• Rondezvous
  • Posts
  • Seattle's Mayor Harrell Holds Back Transit, Again

Seattle's Mayor Harrell Holds Back Transit, Again

Doubles down on do-nothingism

Harrell sticks with “do less, slower”

Bruce Harrell has a long history of moving slowly and doing little. But he’s in the political fight of his life, so now he is suddenly in front of the cameras acting like he cares about things like construction timelines for transit

When I was a tech CEO, my company went through a startup accelerator called “Techstars.” Their mantra was “do more faster.” But when Harrell talks about speeding up government, it feels like he crosses his fingers behind his back and quietly giggles “it’s opposite day!”

Either way, his actions continue to show that it is all just a show.

Slowing transit

The Harrell administration just killed an affordable bus upgrade that would have moved thousands of people per day much much faster and made our bus system more reliable. 

This comes after years of people pushing to speed up Route 8 in Seattle, notoriously known as the “Late 8” or “L8,” including at an amazing “race the bus event” filled with

people unicycling, juggling, hopping like frogs, balancing La Croix cans on their heads and dancing in a conga line… The race ended less than 15 minutes after it started, with the first half of the group having beaten not just one Route 8 bus, but two, as a second 8 bus caught up with the first…This first group included a clown riding a tiny tricycle and two people dressed in frog costumes leaping over each other.

The route gets over 7000 riders per day, and is one of the top ten routes in the region. In June and July it was late about 43% of the time. (Late is defined as five and a half minutes or more past the scheduled time.)

SDOT gave the following reasoning for its baffling decision not to speed up this chronically miserable, high-ridership bus. They said “analysis shows” that a bus-only lane would speed up buses, but that removing a general purpose lane to do so would slow down the cars in the remaining lane on the same street.

Analysis? They didn’t know that deleting a lane for cars reduces car capacity before they did their analysis? This decision was baked in the cake from the beginning.

What’s even more absurd about their “analysis” is it almost certainly does not pay any attention to how people’s choices change in response to traffic and transit.

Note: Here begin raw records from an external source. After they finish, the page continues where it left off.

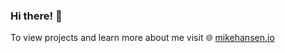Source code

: ### Hi there! 👋

To view projects and learn more about me visit 🌐 [mikehansen.io](https://mikehansen.io) 

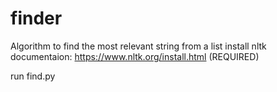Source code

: # finder
Algorithm to find the most relevant string from a list 
install nltk documentaion: https://www.nltk.org/install.html (REQUIRED)

run find.py
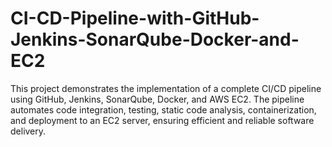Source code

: # CI-CD-Pipeline-with-GitHub-Jenkins-SonarQube-Docker-and-EC2
This project demonstrates the implementation of a complete CI/CD pipeline using GitHub, Jenkins, SonarQube, Docker, and AWS EC2. The pipeline automates code integration, testing, static code analysis, containerization, and deployment to an EC2 server, ensuring efficient and reliable software delivery.
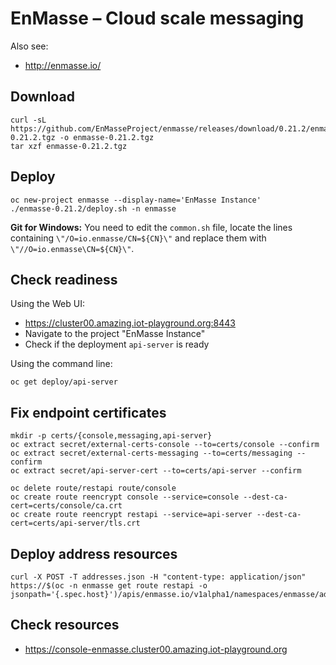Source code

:# EnMasse – Cloud scale messaging

Also see:

  * http://enmasse.io/

## Download

    curl -sL https://github.com/EnMasseProject/enmasse/releases/download/0.21.2/enmasse-0.21.2.tgz -o enmasse-0.21.2.tgz
    tar xzf enmasse-0.21.2.tgz

## Deploy

    oc new-project enmasse --display-name='EnMasse Instance'
    ./enmasse-0.21.2/deploy.sh -n enmasse

**Git for Windows:** You need to edit the `common.sh` file, locate the lines containing `\"/O=io.enmasse/CN=${CN}\"`
                     and replace them with `\"//O=io.enmasse\CN=${CN}\"`.

## Check readiness

Using the Web UI:

  * https://cluster00.amazing.iot-playground.org:8443
  * Navigate to the project "EnMasse Instance"
  * Check if the deployment `api-server` is ready

Using the command line:

    oc get deploy/api-server

## Fix endpoint certificates

    mkdir -p certs/{console,messaging,api-server}
    oc extract secret/external-certs-console --to=certs/console --confirm
    oc extract secret/external-certs-messaging --to=certs/messaging --confirm
    oc extract secret/api-server-cert --to=certs/api-server --confirm

    oc delete route/restapi route/console
    oc create route reencrypt console --service=console --dest-ca-cert=certs/console/ca.crt
    oc create route reencrypt restapi --service=api-server --dest-ca-cert=certs/api-server/tls.crt

## Deploy address resources

    curl -X POST -T addresses.json -H "content-type: application/json" https://$(oc -n enmasse get route restapi -o jsonpath='{.spec.host}')/apis/enmasse.io/v1alpha1/namespaces/enmasse/addressspaces/default/addresses

## Check resources

  * https://console-enmasse.cluster00.amazing.iot-playground.org
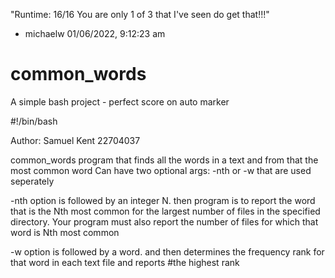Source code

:"Runtime: 16/16 You are only 1 of 3 that I've seen do get that!!!"

   - michaelw 01/06/2022, 9:12:23 am

# common_words
A simple bash project - perfect score on auto marker

#!/bin/bash

Author: Samuel Kent 22704037

common_words program that finds all the words in a text and from that the most common word
Can have two optional args: -nth or -w that are used seperately 

 -nth option is followed by an integer N. then program is to report the word that is the Nth most common for the
largest number of files in the specified directory. Your program must also report the number of files for which that 
word is Nth most common

 -w option is followed by a word. and then determines the frequency rank for that word in each text file and reports   #the highest rank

We know that when a driving route gets tighter, people avoid it. When lanes get deleted, this cuts the number of cars on the roads at that time by a lot, and the number of cars on that specific street by a lot more. We also know that if transit is faster, many of those drivers will switch to transit, providing further benefits. This is why Seattle’s (including SDOT’s!) constant predictions of carmageddon during extended road shutdowns never materialize. The reverse is true as well. Scientific research has shown time and time again that increased lane capacity convinces people to drive more, and that this ends up increasing traffic.

Here is a great little video on why “one more lane” never fixes the problem, and the only solution to traffic in cities is to provide alternates to expensive, land consuming car infrastructure. Just watch from the starting point I set for the video (11:28) through 15:30.

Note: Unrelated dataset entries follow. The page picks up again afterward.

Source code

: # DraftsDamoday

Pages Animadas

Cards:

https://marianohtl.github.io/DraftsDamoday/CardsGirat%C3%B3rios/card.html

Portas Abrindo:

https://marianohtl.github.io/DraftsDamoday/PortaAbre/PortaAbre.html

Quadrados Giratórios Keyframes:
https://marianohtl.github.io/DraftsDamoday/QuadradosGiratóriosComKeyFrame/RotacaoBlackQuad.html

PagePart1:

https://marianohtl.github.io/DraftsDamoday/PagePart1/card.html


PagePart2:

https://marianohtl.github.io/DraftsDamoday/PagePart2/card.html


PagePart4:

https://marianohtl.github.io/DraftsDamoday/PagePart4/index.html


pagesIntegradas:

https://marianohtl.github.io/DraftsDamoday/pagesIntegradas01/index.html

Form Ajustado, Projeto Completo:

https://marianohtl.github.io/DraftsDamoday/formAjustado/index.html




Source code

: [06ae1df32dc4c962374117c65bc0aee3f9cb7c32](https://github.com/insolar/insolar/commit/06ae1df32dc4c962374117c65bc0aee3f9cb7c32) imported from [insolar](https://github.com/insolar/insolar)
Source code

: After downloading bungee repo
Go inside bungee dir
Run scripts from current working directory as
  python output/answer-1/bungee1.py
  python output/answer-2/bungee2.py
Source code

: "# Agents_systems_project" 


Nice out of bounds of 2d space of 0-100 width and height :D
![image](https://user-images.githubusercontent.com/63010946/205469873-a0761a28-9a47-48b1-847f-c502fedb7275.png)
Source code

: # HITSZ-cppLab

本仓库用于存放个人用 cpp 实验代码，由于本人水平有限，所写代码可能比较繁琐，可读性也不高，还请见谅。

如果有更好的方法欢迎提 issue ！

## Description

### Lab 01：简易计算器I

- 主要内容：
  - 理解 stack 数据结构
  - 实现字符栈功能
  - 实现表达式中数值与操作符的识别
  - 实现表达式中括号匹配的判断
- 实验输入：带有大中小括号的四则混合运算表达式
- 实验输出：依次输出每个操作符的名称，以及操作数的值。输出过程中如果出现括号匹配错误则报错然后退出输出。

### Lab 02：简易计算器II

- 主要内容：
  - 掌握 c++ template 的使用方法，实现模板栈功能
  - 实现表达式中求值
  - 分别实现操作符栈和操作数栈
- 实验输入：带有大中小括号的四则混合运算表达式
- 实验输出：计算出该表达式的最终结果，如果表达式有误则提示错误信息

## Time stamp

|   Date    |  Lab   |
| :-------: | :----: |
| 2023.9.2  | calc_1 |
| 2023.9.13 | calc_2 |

The Harrell administration also completely ignores the fact that a bus lane has 5-7x the capacity for moving people compared to a regular car lane. Bus lanes are cheap to create, too, because doing so mostly just takes red paint.

In other words, if Harrell’s administration really cared about maximizing the throughput of commuters on Denny Way, it would hand a lane over to buses, as this could move far, far more people. 

In a Bizarro twist on Mr. Spock’s rule of thumb*–Bruce Harrell is going to prioritize speed for a few car drivers over the speed of many bus riders (and over climate health). 

One only has to think about Harrell’s recent statement “I embrace the wealthy” to understand why.

Scaling back road safety

This is all part of a pattern, of course.

Just six weeks ago, after lobbying from rich neighbors who just want to drive fast, Harrell scaled back promised safety improvements on Lake Washington Boulevard. This came after 5 years of process and watering down and a recent hit-and-run that victimized a teen on a bike. SDOT internal emails also show that staff knew that public feedback was clear—people wanted the safety improvements—and that these improvements were warranted. But Harrell’s office overrode them. Unsurprisingly, the city tried to cover up their gutting of the safety improvements

When Harrell poses for the cameras to show he has pep in his step when it comes to delivering real outcomes for the city, feel free to pause and remember the proof has always been in the pudding—for a dozen years on council, three as Mayor, and now twice more in the last six weeks. 

*I don’t know if it’s wrong to mix the Superman and the OG Star Trek universes, but it made me very happy to do it. 
**Photo credit, Seattle Times.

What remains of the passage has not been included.